7月1日に中国で施行された「民族団結進歩促進法」。
「民族の団結」の強化を目的とする中国の包括的な新法だが、民族的少数派の同化を加速させるものだとして方々から厳しい批判を招いている。とりわけ問題視されているのは、幼い子どもたちに対する中国語(標準中国語)の使用義務を拡大する点だ。
【動画】文化の自由への懸念を引き起こす「民族団結進歩促進法」を解説
中国は公式に56の民族を認めている。漢族は全国人口の90%以上を占める一方、多くの少数民族の共同体はこれまで、学校での民族言語の使用や文化教育を含め、教育分野でさまざまな程度の自治を維持してきた。

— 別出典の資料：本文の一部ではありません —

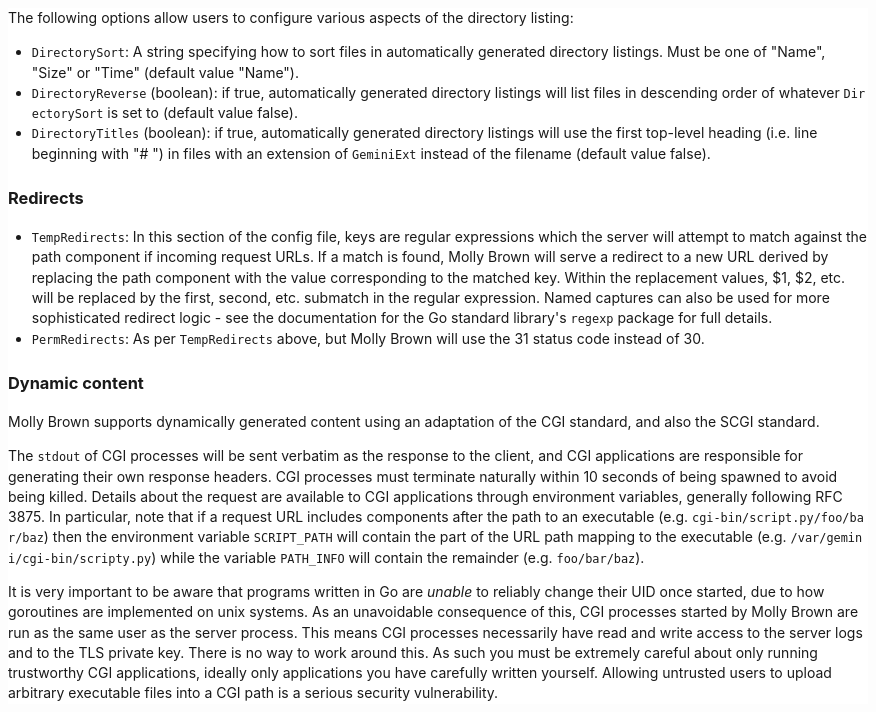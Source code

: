 The following options allow users to configure various aspects of the
directory listing:

* `DirectorySort`: A string specifying how to sort files in
  automatically generated directory listings.  Must be one of "Name",
  "Size" or "Time" (default value "Name").
* `DirectoryReverse` (boolean): if true, automatically generated
  directory listings will list files in descending order of whatever
  `DirectorySort` is set to (default value false).
* `DirectoryTitles` (boolean): if true, automatically generated
  directory listings will use the first top-level heading (i.e. line
  beginning with "# ") in files with an extension of `GeminiExt`
  instead of the filename (default value false).

### Redirects

* `TempRedirects`: In this section of the config file, keys are
  regular expressions which the server will attempt to match against
  the path component if incoming request URLs.  If a match is found,
  Molly Brown will serve a redirect to a new URL derived by replacing
  the path component with the value corresponding to the matched key.
  Within the replacement values, $1, $2, etc. will be replaced by the
  first, second, etc. submatch in the regular expression.  Named
  captures can also be used for more sophisticated redirect logic -
  see the documentation for the Go standard library's `regexp` package
  for full details.
* `PermRedirects`: As per `TempRedirects` above, but Molly Brown will
  use the 31 status code instead of 30.

### Dynamic content

Molly Brown supports dynamically generated content using an adaptation
of the CGI standard, and also the SCGI standard.

The `stdout` of CGI processes will be sent verbatim as the response to
the client, and CGI applications are responsible for generating their
own response headers.  CGI processes must terminate naturally within
10 seconds of being spawned to avoid being killed.  Details about the
request are available to CGI applications through environment
variables, generally following RFC 3875.  In particular, note that if
a request URL includes components after the path to an executable
(e.g. `cgi-bin/script.py/foo/bar/baz`) then the environment variable
`SCRIPT_PATH` will contain the part of the URL path mapping to the
executable (e.g. `/var/gemini/cgi-bin/scripty.py`) while the variable
`PATH_INFO` will contain the remainder (e.g. `foo/bar/baz`).

It is very important to be aware that programs written in Go are
*unable* to reliably change their UID once started, due to how
goroutines are implemented on unix systems.  As an unavoidable
consequence of this, CGI processes started by Molly Brown are run as
the same user as the server process.  This means CGI processes
necessarily have read and write access to the server logs and to the
TLS private key.  There is no way to work around this.  As such you
must be extremely careful about only running trustworthy CGI
applications, ideally only applications you have carefully written
yourself.  Allowing untrusted users to upload arbitrary executable
files into a CGI path is a serious security vulnerability.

しかし、今回の新法は中国語(標準中国語)を教育および公共生活における主要言語として位置付けている。中国としての国民的アイデンティティーの形成を目指して少数民族を「中国化」しようとする習近平国家主席の政策の一環といえる。
近年、チベット自治区、新疆ウイグル自治区、内モンゴル自治区を含む少数民族地域では、学校教育が中国語(標準中国語)による授業へと次第に移行しており、それに伴い地域言語の役割は縮小している。
中国当局は、この政策によって生徒の就職機会が広がるとしている。しかし、中国語教育の義務化は少数民族の文化やアイデンティティーを犠牲にするものだと批判する者もいる。
本誌は在米中国大使館にコメントを求めている。